● **WHAT IS EXPECTED**
Could you output, word for word, only the lines from the line with "- avg_time_per_page - float" to the end of the entries, including both ends? Omit the pictures.

[Opening INFORMATION section]

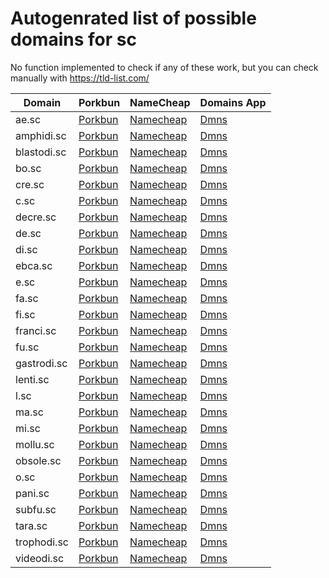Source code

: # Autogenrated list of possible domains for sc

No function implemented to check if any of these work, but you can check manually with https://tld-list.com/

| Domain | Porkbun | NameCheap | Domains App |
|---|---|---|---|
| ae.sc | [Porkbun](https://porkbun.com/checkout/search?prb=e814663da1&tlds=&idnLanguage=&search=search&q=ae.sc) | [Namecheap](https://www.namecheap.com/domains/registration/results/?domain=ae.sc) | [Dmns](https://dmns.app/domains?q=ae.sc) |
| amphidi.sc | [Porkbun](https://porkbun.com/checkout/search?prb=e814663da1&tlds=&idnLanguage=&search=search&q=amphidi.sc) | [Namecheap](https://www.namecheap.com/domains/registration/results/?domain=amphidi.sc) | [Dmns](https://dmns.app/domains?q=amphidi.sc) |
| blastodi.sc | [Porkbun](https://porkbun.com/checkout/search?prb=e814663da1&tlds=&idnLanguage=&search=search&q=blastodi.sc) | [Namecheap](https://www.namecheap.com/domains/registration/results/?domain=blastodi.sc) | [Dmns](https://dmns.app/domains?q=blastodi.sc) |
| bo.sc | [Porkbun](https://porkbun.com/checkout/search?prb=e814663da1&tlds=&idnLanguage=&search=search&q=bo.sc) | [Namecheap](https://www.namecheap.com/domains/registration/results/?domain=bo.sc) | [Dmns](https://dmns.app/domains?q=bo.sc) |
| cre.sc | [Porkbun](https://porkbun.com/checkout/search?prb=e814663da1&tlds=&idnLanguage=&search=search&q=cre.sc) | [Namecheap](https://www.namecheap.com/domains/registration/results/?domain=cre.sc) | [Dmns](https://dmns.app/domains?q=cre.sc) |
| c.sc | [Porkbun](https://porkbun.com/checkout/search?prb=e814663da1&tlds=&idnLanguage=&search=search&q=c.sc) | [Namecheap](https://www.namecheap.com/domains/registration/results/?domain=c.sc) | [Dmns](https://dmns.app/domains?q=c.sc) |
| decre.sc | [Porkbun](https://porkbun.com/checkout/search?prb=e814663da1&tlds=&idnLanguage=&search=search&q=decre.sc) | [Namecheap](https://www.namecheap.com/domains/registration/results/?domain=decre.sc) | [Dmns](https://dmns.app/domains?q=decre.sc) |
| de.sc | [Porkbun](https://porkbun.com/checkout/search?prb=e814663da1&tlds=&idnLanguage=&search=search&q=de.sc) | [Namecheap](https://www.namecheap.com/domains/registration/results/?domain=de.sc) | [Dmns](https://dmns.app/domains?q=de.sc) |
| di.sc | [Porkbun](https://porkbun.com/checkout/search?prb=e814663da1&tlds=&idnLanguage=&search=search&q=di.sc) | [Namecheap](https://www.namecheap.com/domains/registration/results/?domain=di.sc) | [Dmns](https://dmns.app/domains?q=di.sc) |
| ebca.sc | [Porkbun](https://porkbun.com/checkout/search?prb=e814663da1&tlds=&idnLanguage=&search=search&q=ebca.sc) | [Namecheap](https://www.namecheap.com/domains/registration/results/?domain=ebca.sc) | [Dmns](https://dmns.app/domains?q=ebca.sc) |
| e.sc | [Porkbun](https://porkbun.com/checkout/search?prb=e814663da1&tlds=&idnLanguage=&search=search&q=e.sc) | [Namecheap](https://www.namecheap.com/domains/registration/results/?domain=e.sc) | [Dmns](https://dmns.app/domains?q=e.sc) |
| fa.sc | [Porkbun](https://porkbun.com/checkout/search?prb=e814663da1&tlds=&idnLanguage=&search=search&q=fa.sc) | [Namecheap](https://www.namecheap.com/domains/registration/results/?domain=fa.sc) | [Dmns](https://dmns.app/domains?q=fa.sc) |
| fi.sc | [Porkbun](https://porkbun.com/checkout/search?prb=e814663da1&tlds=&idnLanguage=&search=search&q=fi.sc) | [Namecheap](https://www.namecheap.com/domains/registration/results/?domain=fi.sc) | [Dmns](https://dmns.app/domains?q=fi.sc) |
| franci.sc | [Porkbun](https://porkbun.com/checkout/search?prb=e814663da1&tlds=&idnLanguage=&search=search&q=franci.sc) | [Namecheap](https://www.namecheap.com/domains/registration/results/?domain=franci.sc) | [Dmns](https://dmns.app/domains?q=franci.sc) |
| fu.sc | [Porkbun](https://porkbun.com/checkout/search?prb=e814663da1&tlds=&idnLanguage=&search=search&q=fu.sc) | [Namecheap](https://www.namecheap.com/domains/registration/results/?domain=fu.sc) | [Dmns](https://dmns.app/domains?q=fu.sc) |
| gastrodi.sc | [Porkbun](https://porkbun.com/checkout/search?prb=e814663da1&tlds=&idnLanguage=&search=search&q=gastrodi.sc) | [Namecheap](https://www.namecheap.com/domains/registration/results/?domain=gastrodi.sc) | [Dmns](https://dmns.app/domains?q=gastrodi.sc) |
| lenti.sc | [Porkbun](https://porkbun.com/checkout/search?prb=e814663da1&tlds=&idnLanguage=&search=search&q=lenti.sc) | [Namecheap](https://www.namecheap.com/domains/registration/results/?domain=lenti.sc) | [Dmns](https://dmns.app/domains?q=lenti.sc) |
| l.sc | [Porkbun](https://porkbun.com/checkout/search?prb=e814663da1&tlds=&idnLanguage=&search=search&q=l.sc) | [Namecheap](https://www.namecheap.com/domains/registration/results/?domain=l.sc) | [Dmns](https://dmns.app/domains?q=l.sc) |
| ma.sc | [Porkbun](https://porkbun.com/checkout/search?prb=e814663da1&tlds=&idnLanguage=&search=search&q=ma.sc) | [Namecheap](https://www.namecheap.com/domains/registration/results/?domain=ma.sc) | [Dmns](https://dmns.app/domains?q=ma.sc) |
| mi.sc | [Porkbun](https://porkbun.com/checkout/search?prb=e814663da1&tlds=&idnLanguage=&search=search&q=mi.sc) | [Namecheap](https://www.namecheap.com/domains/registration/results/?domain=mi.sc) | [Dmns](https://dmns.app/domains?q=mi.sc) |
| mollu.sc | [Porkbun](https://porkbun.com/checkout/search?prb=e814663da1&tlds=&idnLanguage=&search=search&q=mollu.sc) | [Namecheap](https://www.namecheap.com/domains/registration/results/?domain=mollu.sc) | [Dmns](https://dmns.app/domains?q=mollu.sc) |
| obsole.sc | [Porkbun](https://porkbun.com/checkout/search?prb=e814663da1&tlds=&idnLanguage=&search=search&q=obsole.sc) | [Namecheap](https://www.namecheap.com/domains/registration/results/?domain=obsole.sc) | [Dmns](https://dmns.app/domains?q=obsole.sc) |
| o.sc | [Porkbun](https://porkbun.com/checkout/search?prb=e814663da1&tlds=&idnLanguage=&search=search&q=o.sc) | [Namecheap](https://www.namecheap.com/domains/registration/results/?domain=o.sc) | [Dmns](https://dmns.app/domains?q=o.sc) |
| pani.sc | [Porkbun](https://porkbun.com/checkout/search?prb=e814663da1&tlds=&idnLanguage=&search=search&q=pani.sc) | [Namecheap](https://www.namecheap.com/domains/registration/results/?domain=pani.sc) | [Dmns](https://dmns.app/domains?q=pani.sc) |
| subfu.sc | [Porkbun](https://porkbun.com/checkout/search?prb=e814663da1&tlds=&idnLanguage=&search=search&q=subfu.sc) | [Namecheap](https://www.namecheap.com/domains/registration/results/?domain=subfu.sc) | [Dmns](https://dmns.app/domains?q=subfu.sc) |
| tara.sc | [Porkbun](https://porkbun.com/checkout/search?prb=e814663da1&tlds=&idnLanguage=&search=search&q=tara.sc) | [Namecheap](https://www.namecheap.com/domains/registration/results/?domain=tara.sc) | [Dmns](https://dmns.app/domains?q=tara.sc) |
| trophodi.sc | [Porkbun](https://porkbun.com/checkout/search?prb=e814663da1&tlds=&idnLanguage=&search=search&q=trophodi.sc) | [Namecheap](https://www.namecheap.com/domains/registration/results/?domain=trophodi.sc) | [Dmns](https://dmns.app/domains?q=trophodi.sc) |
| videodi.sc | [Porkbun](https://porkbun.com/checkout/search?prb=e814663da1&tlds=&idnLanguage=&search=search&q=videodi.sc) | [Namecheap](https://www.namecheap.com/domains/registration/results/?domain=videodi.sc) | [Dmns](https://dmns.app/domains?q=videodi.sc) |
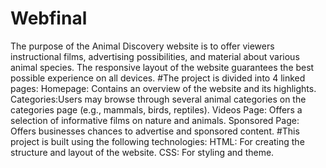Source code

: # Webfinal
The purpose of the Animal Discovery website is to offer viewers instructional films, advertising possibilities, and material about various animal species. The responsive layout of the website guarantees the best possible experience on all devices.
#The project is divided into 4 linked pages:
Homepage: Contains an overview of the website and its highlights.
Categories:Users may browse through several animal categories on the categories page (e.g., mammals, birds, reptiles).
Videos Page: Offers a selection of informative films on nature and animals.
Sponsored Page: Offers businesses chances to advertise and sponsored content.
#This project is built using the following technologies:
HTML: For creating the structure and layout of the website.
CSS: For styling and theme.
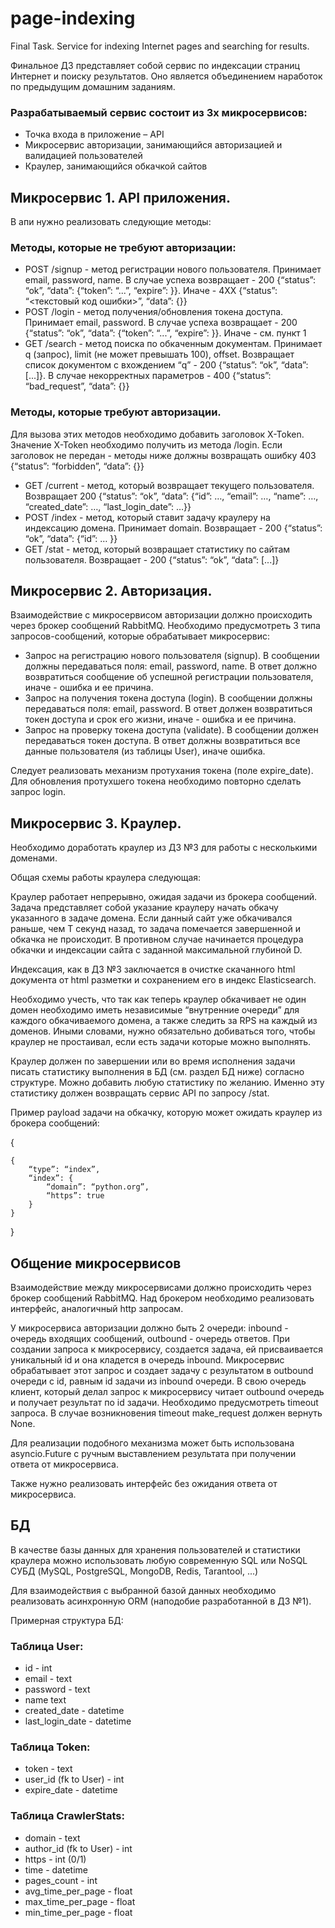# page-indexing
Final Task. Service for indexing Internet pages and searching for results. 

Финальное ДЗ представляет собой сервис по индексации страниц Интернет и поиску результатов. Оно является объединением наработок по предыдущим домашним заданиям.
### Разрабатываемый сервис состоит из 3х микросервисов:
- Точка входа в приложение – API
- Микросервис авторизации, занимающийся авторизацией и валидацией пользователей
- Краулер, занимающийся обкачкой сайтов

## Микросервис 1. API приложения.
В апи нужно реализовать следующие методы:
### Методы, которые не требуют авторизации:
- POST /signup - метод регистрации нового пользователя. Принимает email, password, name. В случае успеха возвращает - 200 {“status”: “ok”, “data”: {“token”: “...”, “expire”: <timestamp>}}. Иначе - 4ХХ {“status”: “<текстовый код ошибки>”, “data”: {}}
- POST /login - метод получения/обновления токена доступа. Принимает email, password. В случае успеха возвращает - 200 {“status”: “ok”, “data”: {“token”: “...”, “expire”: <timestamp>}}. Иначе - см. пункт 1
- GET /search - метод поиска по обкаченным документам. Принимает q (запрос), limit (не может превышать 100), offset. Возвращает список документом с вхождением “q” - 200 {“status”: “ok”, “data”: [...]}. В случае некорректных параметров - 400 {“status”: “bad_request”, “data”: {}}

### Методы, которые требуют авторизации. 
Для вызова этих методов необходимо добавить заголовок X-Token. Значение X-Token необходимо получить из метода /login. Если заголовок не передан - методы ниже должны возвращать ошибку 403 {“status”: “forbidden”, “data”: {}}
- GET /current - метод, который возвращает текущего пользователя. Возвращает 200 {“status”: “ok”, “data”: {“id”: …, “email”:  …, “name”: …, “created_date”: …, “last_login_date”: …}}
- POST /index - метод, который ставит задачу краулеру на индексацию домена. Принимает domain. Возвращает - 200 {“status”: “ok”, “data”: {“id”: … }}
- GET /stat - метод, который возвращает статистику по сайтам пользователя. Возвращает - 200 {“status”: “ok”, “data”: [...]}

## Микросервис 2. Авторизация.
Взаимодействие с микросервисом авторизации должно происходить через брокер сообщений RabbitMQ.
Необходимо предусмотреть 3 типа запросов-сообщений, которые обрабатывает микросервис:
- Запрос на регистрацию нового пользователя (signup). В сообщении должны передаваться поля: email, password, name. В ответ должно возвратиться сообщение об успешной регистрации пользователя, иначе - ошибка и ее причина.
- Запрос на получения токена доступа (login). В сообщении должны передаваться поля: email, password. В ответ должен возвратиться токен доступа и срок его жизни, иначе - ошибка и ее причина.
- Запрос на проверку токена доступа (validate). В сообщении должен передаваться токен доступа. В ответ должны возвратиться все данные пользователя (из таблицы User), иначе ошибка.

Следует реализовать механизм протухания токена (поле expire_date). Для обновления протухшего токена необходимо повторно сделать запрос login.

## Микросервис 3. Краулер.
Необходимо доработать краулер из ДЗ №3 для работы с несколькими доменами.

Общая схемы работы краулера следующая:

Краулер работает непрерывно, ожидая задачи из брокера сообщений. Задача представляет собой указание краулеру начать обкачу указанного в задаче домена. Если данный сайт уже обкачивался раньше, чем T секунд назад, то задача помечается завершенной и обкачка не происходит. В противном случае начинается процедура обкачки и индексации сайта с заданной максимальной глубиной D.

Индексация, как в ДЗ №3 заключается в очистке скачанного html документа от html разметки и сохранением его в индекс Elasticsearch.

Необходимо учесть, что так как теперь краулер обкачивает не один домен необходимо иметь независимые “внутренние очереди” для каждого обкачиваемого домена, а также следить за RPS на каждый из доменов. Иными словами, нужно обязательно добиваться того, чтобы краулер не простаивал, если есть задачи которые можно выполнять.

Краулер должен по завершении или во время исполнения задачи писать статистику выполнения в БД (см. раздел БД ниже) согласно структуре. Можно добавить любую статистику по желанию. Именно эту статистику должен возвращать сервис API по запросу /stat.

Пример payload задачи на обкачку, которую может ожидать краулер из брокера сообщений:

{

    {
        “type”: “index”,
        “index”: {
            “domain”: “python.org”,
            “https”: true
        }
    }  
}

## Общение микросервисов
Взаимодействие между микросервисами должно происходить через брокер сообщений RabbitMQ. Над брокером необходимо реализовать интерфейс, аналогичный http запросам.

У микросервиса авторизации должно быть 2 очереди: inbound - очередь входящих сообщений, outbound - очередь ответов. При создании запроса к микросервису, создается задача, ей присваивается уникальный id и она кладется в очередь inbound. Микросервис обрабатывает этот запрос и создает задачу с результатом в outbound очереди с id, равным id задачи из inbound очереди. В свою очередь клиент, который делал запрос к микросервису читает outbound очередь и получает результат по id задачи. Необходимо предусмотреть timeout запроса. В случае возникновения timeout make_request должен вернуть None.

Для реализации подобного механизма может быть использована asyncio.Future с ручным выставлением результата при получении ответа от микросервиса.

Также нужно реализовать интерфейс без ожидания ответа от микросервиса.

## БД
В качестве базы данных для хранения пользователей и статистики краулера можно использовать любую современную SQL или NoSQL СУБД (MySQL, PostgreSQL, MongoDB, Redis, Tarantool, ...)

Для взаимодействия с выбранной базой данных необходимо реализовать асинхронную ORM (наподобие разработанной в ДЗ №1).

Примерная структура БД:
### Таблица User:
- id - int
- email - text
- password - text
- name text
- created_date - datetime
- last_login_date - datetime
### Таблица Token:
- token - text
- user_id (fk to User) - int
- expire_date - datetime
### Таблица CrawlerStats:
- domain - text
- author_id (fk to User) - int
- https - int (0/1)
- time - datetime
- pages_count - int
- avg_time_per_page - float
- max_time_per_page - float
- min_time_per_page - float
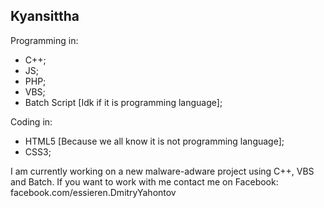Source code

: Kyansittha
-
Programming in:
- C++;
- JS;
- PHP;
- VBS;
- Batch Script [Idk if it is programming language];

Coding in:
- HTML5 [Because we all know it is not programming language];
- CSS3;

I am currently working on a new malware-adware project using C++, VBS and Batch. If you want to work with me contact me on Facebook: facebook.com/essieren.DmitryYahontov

[Closing INFORMATION section]

● **PROBLEM SOLUTION**
- avg_time_per_page - float
- max_time_per_page - float
- min_time_per_page - float
Source code

: Kyansittha
-
Programming in:
- C++;
- JS;
- PHP;
- VBS;
- Batch Script [Idk if it is programming language];

Coding in:
- HTML5 [Because we all know it is not programming language];
- CSS3;

I am currently working on a new malware-adware project using C++, VBS and Batch. If you want to work with me contact me on Facebook: facebook.com/essieren.DmitryYahontov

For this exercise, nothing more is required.